• Instructions for the task
Search the entries below for "they". Report each line where it occurs.

┌─ Records supplied

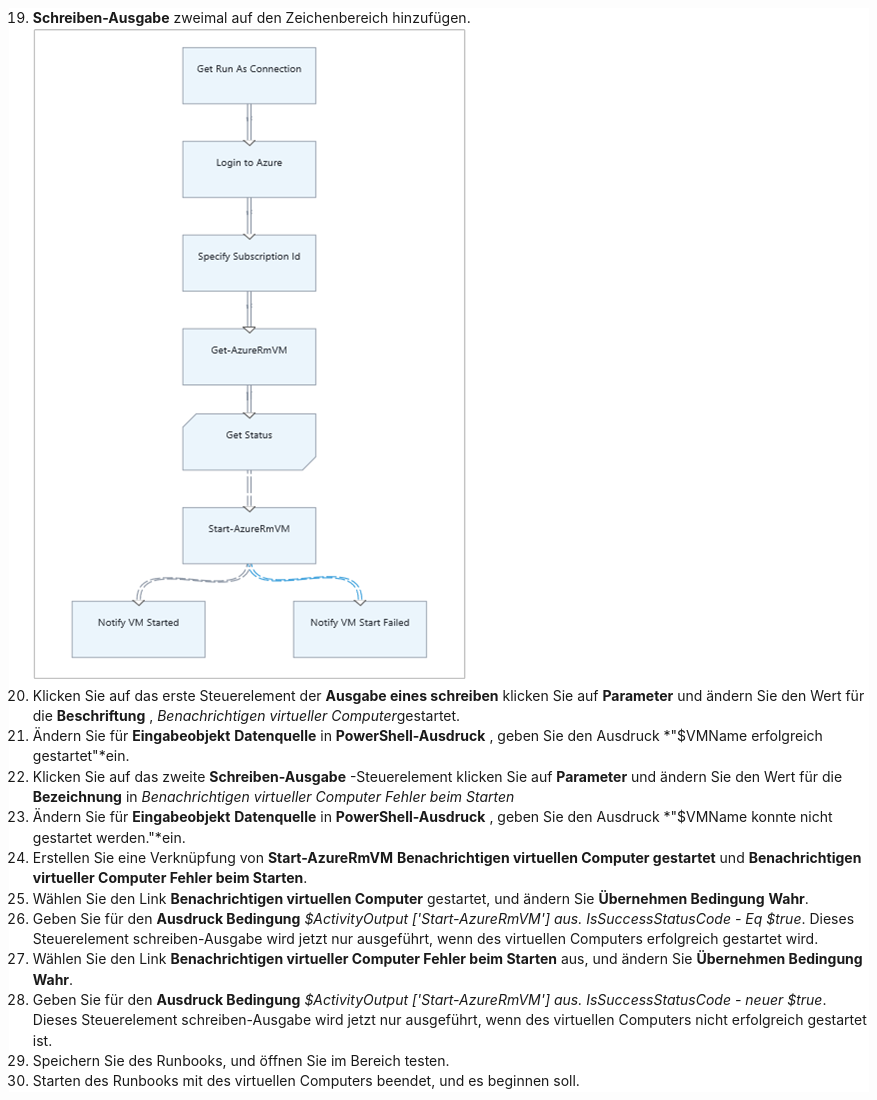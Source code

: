 19. **Schreiben-Ausgabe** zweimal auf den Zeichenbereich hinzufügen.<br> ![Runbooks mit Schreiben-Ausgabe](media/automation-first-runbook-graphical/runbook-startazurermvm-complete.png)
20. Klicken Sie auf das erste Steuerelement der **Ausgabe eines schreiben** klicken Sie auf **Parameter** und ändern Sie den Wert für die **Beschriftung** , *Benachrichtigen virtueller Computer*gestartet.
21. Ändern Sie für **Eingabeobjekt** **Datenquelle** in **PowerShell-Ausdruck** , geben Sie den Ausdruck *"$VMName erfolgreich gestartet"*ein.
22. Klicken Sie auf das zweite **Schreiben-Ausgabe** -Steuerelement klicken Sie auf **Parameter** und ändern Sie den Wert für die **Bezeichnung** in *Benachrichtigen virtueller Computer Fehler beim Starten*
23. Ändern Sie für **Eingabeobjekt** **Datenquelle** in **PowerShell-Ausdruck** , geben Sie den Ausdruck *"$VMName konnte nicht gestartet werden."*ein.
24. Erstellen Sie eine Verknüpfung von **Start-AzureRmVM** **Benachrichtigen virtuellen Computer gestartet** und **Benachrichtigen virtueller Computer Fehler beim Starten**.
25. Wählen Sie den Link **Benachrichtigen virtuellen Computer** gestartet, und ändern Sie **Übernehmen Bedingung** **Wahr**.
26. Geben Sie für den **Ausdruck Bedingung** *$ActivityOutput ['Start-AzureRmVM'] aus. IsSuccessStatusCode - Eq $true*.  Dieses Steuerelement schreiben-Ausgabe wird jetzt nur ausgeführt, wenn des virtuellen Computers erfolgreich gestartet wird.
27. Wählen Sie den Link **Benachrichtigen virtueller Computer Fehler beim Starten** aus, und ändern Sie **Übernehmen Bedingung** **Wahr**.
28. Geben Sie für den **Ausdruck Bedingung** *$ActivityOutput ['Start-AzureRmVM'] aus. IsSuccessStatusCode - neuer $true*.  Dieses Steuerelement schreiben-Ausgabe wird jetzt nur ausgeführt, wenn des virtuellen Computers nicht erfolgreich gestartet ist.
29. Speichern Sie des Runbooks, und öffnen Sie im Bereich testen.
30. Starten des Runbooks mit des virtuellen Computers beendet, und es beginnen soll.
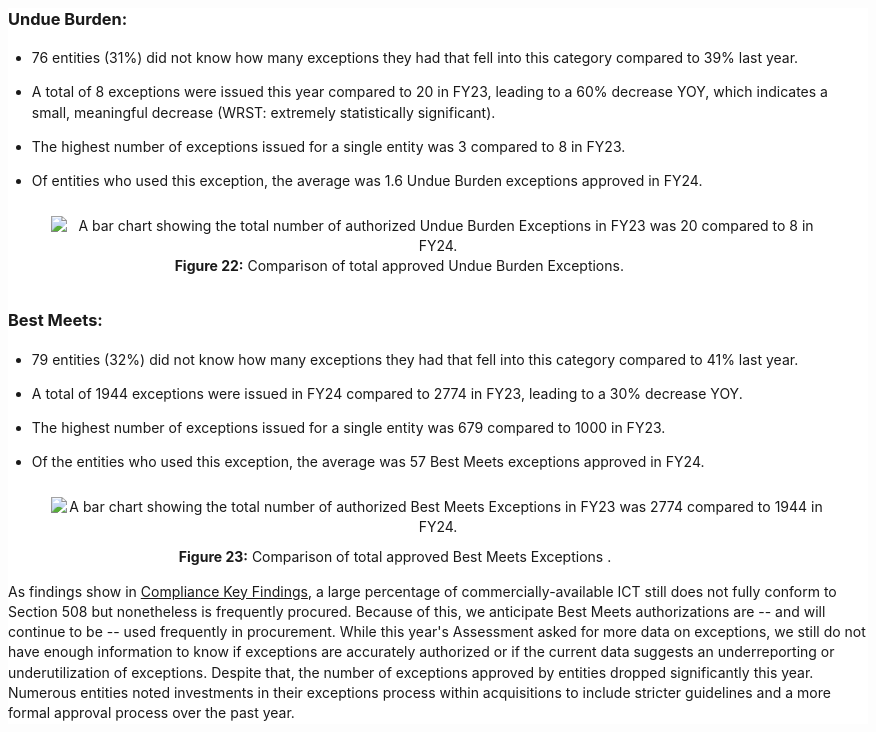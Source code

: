 ### Undue Burden:

* 76 entities (31%) did not know how many exceptions they had that fell into this category compared to 39% last year.

* A total of 8 exceptions were issued this year compared to 20 in FY23, leading to a 60% decrease YOY, which indicates a small, meaningful decrease (WRST: extremely statistically significant).

* The highest number of exceptions issued for a single entity was 3 compared to 8 in FY23.

* Of entities who used this exception, the average was 1.6 Undue Burden exceptions approved in FY24.

<div class="tablet:grid-col" style="margin: auto; max-width: 90%; text-align: center; padding: 10px 0px">
   <div class="margin-top-1"><img src="https://assets.section508.gov/files/reports/cr-2024/figure-22.jpg" alt="A bar chart showing the total number of authorized Undue Burden Exceptions in FY23 was 20 compared to 8 in FY24." aria-describedby="figure-22" class="border-2px border-base-light shadow-2 padding-1">
   </div>
   <div class="font-mono-3xs margin-x-auto auto" style="max-width: 90%; text-align: center;"><span id="figure-22"><strong>Figure 22:</strong> Comparison of total approved Undue Burden Exceptions.</span>
   </div>
</div>

### Best Meets:

* 79 entities (32%) did not know how many exceptions they had that fell into this category compared to 41% last year.

* A total of 1944 exceptions were issued in FY24 compared to 2774 in FY23, leading to a 30% decrease YOY.

* The highest number of exceptions issued for a single entity was 679 compared to 1000 in FY23.

* Of the entities who used this exception, the average was 57 Best Meets exceptions approved in FY24.

<div class="tablet:grid-col" style="margin: auto; max-width: 90%; text-align: center; padding: 10px 0px">
   <div class="margin-top-1"><img src="https://assets.section508.gov/files/reports/cr-2024/figure-23.jpg" alt="A bar chart showing the total number of authorized Best Meets Exceptions in FY23 was 2774 compared to 1944 in FY24." aria-describedby="figure-23" class="border-2px border-base-light shadow-2 padding-1">
   </div>
   </div>
   <div class="font-mono-3xs margin-x-auto auto" style="max-width: 90%; text-align: center;"><span id="figure-23"><strong>Figure 23:</strong> Comparison of total approved Best Meets Exceptions .</span>
</div>

As findings show in [Compliance Key Findings]({{site.baseurl}}/manage/section-508-assessment/2024/findings/compliance-dimension/), a large percentage of commercially-available ICT still does not fully conform to Section 508 but nonetheless is frequently procured. Because of this, we anticipate Best Meets authorizations are -- and will continue to be -- used frequently in procurement. While this year's Assessment asked for more data on exceptions, we still do not have enough information to know if exceptions are accurately authorized or if the current data suggests an underreporting or underutilization of exceptions. Despite that, the number of exceptions approved by entities dropped significantly this year. Numerous entities noted investments in their exceptions process within acquisitions to include stricter guidelines and a more formal approval process over the past year.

└─

• Written reply
* 76 entities (31%) did not know how many exceptions they had that fell into this category compared to 39% last year.
* 79 entities (32%) did not know how many exceptions they had that fell into this category compared to 41% last year.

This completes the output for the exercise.